# WRB - The Lodges At Timber Ridge Welk Resorts Branson - ANY REVIEWS?



## DVC076 (Sep 8, 2008)

Are there any reviews about this resort? I would like to find out more than I can on the Interval site or the Welk site and hear from someone who has actually stayed there or seen the 2 bedroom villa and resort in person. I would love to see a floor plan of the two bedroom villa. I couldn't find this resort on the review section of TUG under the II code or the name. Am I missing something? Thanks ahead of time for your help.


----------



## CMVer (Sep 8, 2008)

I just walked through the model unit this morning.  WOW!  All two bedroom units are lockouts.  They have a back woods feel to them, a little like Big Cedar.  Both sides have flat panel TV's.  The master bedroom has a gas fireplace open on three sides between the bed and the jacuzzi.  The shower has 3 nozzels.  The salesman did give me some line about II giving extra weeks for the units cince they are "premier" units.  When I asked why no TS's in Branson traded well he changed subjects.  They are nice though.  Down side is no amenities (pools).  I assume something is planned but he did not talk about that.


----------



## DVC076 (Sep 8, 2008)

Thanks CMVer! Did they say whether these trade thru floating points or by week? I was surprised that they don't have a pool area yet? I thought I saw that several buildings are already built when I was trying to find it via google maps (not sure if I got the right spot)? Was a club house built or planned?

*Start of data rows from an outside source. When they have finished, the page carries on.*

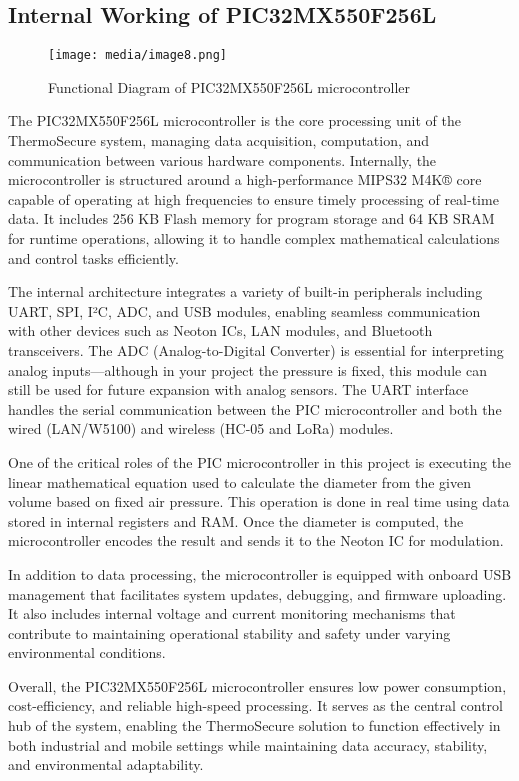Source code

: \documentclass[12pt]{report}
\begin{document}
\subsection{Internal Working of PIC32MX550F256L}
\begin{figure}[ht]
    \centering
    \texttt{[image: media/image8.png]}
    \caption{Functional Diagram of PIC32MX550F256L microcontroller}
    \label{fig:pic_diagram}
\end{figure}

The PIC32MX550F256L microcontroller is the core processing unit of the ThermoSecure system, managing data acquisition, computation, and communication between various hardware components. Internally, the microcontroller is structured around a high-performance MIPS32 M4K® core capable of operating at high frequencies to ensure timely processing of real-time data. It includes 256 KB Flash memory for program storage and 64 KB SRAM for runtime operations, allowing it to handle complex mathematical calculations and control tasks efficiently.

The internal architecture integrates a variety of built-in peripherals including UART, SPI, I²C, ADC, and USB modules, enabling seamless communication with other devices such as Neoton ICs, LAN modules, and Bluetooth transceivers. The ADC (Analog-to-Digital Converter) is essential for interpreting analog inputs—although in your project the pressure is fixed, this module can still be used for future expansion with analog sensors. The UART interface handles the serial communication between the PIC microcontroller and both the wired (LAN/W5100) and wireless (HC-05 and LoRa) modules.

One of the critical roles of the PIC microcontroller in this project is executing the linear mathematical equation used to calculate the diameter from the given volume based on fixed air pressure. This operation is done in real time using data stored in internal registers and RAM. Once the diameter is computed, the microcontroller encodes the result and sends it to the Neoton IC for modulation.

In addition to data processing, the microcontroller is equipped with onboard USB management that facilitates system updates, debugging, and firmware uploading. It also includes internal voltage and current monitoring mechanisms that contribute to maintaining operational stability and safety under varying environmental conditions.

Overall, the PIC32MX550F256L microcontroller ensures low power consumption, cost-efficiency, and reliable high-speed processing. It serves as the central control hub of the system, enabling the ThermoSecure solution to function effectively in both industrial and mobile settings while maintaining data accuracy, stability, and environmental adaptability.
\end{document}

We own another TS in Branson and have had good experience with exchanges so I can't complain about owning in the Branson area. Since this one is a Premier resort, I would think it would trade as good as other Premiers. Have you had trouble with a trade? I think the hardest part in trading is that the place you want to go has to have owners that "don't want to use their units" and if it is a popular spot, they have bought their TS to use it and not exchange.

Thanks for any other info you might be able to share. I don't know where to find more info since the Welk site and II site are rather limited in what they reveal.


----------



## CMVer (Sep 8, 2008)

I thought they had started the Welk timeshares a couple of years ago when we drove by.  All those buildings are the hotel.  There are only maybe 3 timeshare buildings and they are all 2 floor-no elevators.  When I asked about an indoor pool he said something about no pool but then just kept on going.

Our Wisconsin weeks trade very well and a white week there will usually pull about the same as our gold crown/5 star Branson red week.  That's ok; we only wanted it to use.  

Tomorrow I want to go see Long Creek (Bluegreen).


----------



## DVC076 (Mar 20, 2009)

Any body else been at this resort lately? I'm interested in hearing about the new pool area in detail and anything else you can report? Thanks!


----------



## 4BoxersGranny (Mar 20, 2009)

I booked into this resort way last year; staying a week at Bent Creek in Gatlinburg and then on to Branson from TN.  I booked with Diamond points thru II and had no trouble getting into the resort.  Because I wanted a specific week (tacked on to Gatlinburg) this was open, it looked beautiful in the "site" picture so grabbed it.  We are taking friends so the lockout will be great.  I am surprised there are no reviews on TUG.


Helen


----------



## DVC076 (Mar 20, 2009)

Please be sure and let us know how you like it and how the pool area was. I look forward to your post.


----------